Reusable components and complete chat system to improve Large Language Models (LLMs) capabilities when generating SPARQL queries for a given set of endpoints, using Retrieval-Augmented Generation (RAG) and SPARQL query validation from the endpoint schema.

These details have not been verified by PyPI

Project links

Project description

✨ SPARQL query generation with LLMs 🦜

This project provides tools to enhance the capabilities of Large Language Models (LLMs) in generating SPARQL queries for specific endpoints:

a complete chat web service available at expasy.org/chat
a MCP server exposing tools at chat.expasy.org/mcp
reusable components published as the sparql-llm pip package

The system integrates Retrieval-Augmented Generation (RAG) and SPARQL query validation through endpoint schemas, to ensure more accurate and relevant query generation on large scale knowledge graphs.

The components are designed to work either independently or as part of a full chat-based system that can be deployed for a set of SPARQL endpoints.
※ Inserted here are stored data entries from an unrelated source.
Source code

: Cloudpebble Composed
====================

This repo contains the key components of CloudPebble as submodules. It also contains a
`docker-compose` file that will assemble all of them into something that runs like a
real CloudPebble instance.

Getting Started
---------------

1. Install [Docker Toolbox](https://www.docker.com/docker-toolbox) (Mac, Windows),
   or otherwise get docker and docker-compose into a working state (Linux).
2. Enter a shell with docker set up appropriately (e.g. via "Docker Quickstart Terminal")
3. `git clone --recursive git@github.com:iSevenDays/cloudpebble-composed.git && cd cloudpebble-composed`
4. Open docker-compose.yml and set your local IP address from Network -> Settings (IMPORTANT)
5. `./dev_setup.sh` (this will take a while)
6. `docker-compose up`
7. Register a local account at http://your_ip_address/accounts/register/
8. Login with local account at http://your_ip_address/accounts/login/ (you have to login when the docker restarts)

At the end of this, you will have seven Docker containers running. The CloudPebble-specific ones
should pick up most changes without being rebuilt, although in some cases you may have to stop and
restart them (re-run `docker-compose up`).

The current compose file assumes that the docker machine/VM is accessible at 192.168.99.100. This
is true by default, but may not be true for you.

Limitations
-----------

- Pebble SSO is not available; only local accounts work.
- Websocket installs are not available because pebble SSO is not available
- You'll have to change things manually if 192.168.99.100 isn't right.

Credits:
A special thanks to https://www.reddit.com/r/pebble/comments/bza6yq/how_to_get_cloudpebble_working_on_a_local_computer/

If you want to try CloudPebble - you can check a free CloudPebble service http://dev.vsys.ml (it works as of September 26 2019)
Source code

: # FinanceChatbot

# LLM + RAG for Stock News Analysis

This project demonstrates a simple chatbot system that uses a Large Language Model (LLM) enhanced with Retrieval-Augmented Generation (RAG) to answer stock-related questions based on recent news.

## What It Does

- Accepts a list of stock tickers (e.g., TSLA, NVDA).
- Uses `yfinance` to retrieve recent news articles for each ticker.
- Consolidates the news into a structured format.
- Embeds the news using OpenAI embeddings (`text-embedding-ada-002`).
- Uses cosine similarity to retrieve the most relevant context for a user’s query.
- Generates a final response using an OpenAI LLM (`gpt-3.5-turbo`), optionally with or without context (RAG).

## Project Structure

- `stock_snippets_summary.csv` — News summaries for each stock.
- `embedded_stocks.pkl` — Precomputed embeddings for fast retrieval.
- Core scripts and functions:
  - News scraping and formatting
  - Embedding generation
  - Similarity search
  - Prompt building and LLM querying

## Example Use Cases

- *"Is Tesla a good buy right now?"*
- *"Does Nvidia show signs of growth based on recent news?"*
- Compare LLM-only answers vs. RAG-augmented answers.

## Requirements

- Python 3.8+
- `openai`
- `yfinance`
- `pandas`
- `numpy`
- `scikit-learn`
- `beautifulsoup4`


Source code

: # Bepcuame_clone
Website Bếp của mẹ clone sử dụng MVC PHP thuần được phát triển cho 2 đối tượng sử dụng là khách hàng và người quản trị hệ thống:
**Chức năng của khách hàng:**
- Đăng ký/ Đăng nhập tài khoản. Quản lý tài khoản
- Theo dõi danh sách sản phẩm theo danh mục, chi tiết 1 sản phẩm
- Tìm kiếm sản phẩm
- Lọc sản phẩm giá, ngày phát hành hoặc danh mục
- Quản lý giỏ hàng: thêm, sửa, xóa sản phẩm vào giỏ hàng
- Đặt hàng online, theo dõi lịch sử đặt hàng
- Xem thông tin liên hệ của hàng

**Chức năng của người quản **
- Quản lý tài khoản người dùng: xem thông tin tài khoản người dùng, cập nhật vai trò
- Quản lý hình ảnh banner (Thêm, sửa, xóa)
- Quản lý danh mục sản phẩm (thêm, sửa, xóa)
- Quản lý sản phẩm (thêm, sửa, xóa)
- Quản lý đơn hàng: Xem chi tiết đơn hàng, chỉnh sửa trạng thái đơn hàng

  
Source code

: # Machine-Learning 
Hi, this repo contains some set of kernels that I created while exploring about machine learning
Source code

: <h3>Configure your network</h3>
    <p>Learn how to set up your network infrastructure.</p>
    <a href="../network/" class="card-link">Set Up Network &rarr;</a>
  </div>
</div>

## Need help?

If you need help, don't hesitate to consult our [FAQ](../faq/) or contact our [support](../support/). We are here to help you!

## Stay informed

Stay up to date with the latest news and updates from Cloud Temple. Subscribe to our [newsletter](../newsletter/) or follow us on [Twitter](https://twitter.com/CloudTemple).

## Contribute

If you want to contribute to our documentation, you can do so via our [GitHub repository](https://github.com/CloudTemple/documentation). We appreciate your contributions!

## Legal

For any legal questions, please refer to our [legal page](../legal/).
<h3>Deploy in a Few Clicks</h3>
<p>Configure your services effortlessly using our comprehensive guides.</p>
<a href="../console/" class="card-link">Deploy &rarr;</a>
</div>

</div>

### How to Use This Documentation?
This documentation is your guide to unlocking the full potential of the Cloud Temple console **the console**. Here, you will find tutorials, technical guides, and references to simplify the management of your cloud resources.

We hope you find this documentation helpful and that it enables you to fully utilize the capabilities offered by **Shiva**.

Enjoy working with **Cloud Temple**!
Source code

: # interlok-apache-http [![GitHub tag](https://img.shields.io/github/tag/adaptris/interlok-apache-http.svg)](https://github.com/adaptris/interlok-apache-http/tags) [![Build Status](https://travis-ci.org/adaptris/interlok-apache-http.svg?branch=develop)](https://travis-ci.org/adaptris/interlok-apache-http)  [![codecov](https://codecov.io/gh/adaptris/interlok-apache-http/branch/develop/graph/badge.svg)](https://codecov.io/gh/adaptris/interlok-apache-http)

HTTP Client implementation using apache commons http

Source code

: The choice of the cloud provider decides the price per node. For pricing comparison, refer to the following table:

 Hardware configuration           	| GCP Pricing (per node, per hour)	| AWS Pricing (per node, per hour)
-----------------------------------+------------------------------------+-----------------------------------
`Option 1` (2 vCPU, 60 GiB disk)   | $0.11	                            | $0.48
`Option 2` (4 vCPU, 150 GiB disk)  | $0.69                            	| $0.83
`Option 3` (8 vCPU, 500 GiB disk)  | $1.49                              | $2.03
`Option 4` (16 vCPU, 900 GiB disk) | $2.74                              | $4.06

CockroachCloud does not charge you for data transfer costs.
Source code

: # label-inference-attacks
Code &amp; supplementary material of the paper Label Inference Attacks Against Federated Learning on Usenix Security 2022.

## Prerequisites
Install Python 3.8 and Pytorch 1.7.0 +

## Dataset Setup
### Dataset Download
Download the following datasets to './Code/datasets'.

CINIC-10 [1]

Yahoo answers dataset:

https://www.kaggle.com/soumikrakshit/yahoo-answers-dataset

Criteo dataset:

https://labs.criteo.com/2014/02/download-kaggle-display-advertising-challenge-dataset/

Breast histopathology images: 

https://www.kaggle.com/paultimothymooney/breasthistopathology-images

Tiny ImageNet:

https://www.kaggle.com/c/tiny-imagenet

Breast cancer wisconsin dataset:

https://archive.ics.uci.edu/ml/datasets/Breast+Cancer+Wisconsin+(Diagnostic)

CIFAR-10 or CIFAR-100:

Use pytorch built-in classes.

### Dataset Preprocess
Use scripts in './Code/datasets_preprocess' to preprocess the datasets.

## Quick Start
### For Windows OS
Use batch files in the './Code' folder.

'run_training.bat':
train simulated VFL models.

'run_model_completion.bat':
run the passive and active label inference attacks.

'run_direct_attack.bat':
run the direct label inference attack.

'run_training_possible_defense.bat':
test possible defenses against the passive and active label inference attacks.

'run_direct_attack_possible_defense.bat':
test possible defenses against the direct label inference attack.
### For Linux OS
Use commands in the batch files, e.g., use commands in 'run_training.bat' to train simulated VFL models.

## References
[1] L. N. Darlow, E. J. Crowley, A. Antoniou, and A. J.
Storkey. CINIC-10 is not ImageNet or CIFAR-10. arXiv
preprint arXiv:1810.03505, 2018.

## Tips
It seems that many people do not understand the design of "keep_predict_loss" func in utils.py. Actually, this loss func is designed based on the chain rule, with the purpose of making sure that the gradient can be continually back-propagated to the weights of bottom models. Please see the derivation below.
It requires endpoints to include metadata such as SPARQL query examples and endpoint descriptions using the Vocabulary of Interlinked Datasets (VoID), which can be automatically generated using the void-generator.

🌈 Features

Metadata Extraction: Functions to extract and load relevant metadata from SPARQL endpoints. These loaders are compatible with LangChain but are flexible enough to be used independently, providing metadata as JSON for custom vector store integration.
SPARQL Query Validation: A function to automatically parse and validate federated SPARQL queries against the VoID description of the target endpoints.
MCP server with tools to help LLM write SPARQL queries for a set of endpoints
Deployable Chat System: A reusable and containerized system for deploying an LLM-based chat service with a web UI, API, and vector database. This system helps users write SPARQL queries by leveraging endpoint metadata (WIP).
Live Example: Configuration for expasy.org/chat, an LLM-powered chat system supporting SPARQL query generation for endpoints maintained by the SIB.

[!TIP]

You can quickly check if an endpoint contains the expected metadata at sib-swiss.github.io/sparql-editor/check

🔌 MCP server

The server exposes a Model Context Protocol (MCP) endpoint to access biodata resources at the SIB, through their SPARQL endpoints, such as UniProt, Bgee, OMA, SwissLipids, Cellosaurus at chat.expasy.org/mcp

🛠️ Available tools

📝 Retrieve relevant documents (query examples and classes schema) to help writing SPARQL queries to access SIB biodata resources
- Arguments:
  - question (string): the user's question
  - potential_classes (list[string]): high level concepts and potential classes that could be found in the SPARQL endpoints
  - steps (list[string]): split the question in standalone smaller parts if relevant
🏷️ Retrieve relevant classes schema to help writing SPARQL queries to access SIB biodata resources
- Arguments:
  - classes (list[string]): high level concepts and potential classes that could be found in the SPARQL endpoints
📡 Execute a SPARQL query against a SPARQL endpoint
- Arguments:
  - query (string): a valid SPARQL query string
  - endpoint (string): the SPARQL endpoint URL to execute the query against

⚡️ Connect client to MCP server

Follow the instructions of your client, and use the URL of the public server: https://chat.expasy.org/mcp

For example, for GitHub Copilot in VSCode, to add a new MCP server through the VSCode UI:

Open side panel chat (ctrl+shift+i or cmd+shift+i), and make sure the mode is set to Agent in the bottom right
Open command palette (ctrl+shift+p or cmd+shift+p), and search for MCP: Open User Configuration, this will open a mcp.json file

📡 Use streamable HTTP server

Connect to a running streamable HTTP MCP server, such as the publicly available chat.expasy.org/mcp.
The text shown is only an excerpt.